IDPI Launches Study to Monitor Online Hate Speech

Antidox’s non-profit think-tank Idpi is undertaking a long-term study into new forms of hate speech, through the collection and analysis of online exchanges and comments in social media. The monitoring process plans to test new methodologies for studying online public opinion (machine learning, data analysis) and will increase understanding of how stereotypes emerge and are consolidated.

Racism, homophobia, negrophobia, sexism, anti-Semitism, ‘reverse racism’, Islamophobia –community managers and moderators know that all these more or less hateful types of stereotyping exist in online communities and on social networking sites, and that they feed each other and skew the exchanges. In May 2014, #MerciHitlerPour3945 (‘Thanks for 3945, Hitler’) shot into the list of trending topics’, meaning that it was one of France’s most re-tweeted expressions that day. A year earlier, #UnBonJuif and #UnJuifMort (‘A Good Jew’ and ‘A Dead Jew’, respectively) had already caused criticism of Twitter, leading the social network to suggest collaborating with several anti- racist associations and immediately place a button underneath each message so that all users could report any misconduct.
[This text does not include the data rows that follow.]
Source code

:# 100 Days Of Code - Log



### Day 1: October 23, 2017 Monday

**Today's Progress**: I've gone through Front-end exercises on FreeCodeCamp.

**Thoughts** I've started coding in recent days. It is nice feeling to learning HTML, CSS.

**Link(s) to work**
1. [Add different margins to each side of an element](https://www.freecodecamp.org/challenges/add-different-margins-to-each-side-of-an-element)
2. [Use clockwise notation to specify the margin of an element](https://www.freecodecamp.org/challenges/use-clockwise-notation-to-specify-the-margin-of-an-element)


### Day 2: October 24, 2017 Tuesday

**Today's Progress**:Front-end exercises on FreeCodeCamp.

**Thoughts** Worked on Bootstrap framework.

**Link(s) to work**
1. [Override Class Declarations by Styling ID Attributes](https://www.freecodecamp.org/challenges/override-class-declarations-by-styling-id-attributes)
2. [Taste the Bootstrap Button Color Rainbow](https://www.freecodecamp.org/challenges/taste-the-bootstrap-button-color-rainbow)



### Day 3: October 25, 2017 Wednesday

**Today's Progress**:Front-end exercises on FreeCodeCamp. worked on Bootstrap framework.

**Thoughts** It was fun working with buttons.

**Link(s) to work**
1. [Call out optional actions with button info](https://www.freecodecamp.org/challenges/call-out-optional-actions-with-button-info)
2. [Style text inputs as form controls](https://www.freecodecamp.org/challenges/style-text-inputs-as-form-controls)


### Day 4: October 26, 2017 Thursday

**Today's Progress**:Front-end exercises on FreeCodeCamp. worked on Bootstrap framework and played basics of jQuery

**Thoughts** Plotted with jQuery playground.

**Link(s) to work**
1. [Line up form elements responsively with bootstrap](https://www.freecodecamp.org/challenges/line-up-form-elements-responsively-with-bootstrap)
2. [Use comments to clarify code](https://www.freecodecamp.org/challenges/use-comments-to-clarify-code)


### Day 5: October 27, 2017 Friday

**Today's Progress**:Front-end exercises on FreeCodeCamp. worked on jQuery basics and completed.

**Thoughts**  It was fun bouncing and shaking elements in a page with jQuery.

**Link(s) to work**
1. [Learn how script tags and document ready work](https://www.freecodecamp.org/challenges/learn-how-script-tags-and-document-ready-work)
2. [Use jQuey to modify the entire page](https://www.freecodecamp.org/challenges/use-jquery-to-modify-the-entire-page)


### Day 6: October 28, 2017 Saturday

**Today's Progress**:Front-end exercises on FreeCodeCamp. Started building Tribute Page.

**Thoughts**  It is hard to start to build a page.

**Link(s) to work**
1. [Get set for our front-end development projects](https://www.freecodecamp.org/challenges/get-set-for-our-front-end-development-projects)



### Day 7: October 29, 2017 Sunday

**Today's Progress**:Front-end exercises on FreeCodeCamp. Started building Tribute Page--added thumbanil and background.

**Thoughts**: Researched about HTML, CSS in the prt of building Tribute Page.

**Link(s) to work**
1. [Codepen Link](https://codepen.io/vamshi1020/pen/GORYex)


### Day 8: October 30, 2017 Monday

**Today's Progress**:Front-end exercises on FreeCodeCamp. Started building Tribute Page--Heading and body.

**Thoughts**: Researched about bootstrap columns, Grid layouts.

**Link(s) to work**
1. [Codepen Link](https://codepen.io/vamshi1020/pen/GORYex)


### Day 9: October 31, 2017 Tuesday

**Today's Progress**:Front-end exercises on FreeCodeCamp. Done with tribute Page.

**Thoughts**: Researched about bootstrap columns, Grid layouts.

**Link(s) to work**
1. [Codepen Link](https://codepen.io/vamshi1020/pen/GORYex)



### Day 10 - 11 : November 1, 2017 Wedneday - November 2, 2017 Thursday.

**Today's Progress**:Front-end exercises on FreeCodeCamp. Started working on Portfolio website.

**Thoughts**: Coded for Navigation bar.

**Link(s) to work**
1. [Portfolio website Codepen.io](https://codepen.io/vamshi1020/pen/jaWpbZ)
But how can you tell the difference between those who use the hashtag in all seriousness, those who hijack it for a laugh, and those who cite it as a source for indignation? The challenge for Idpi is to not get sucked into any lazy judgements that simply scapegoat social networks and online fora.

Although this study draws inspiration from research being undertaken in the English-speaking world, it is still novel in that up until now – as shown in Idpi’s international benchmark – the monitoring and analysis of hate speech has been mainly quantitative, or focused on certain users. Now for the first time, a quantitative and qualitative barometer will shed light on the phenomenon in a holistic and comprehensive way.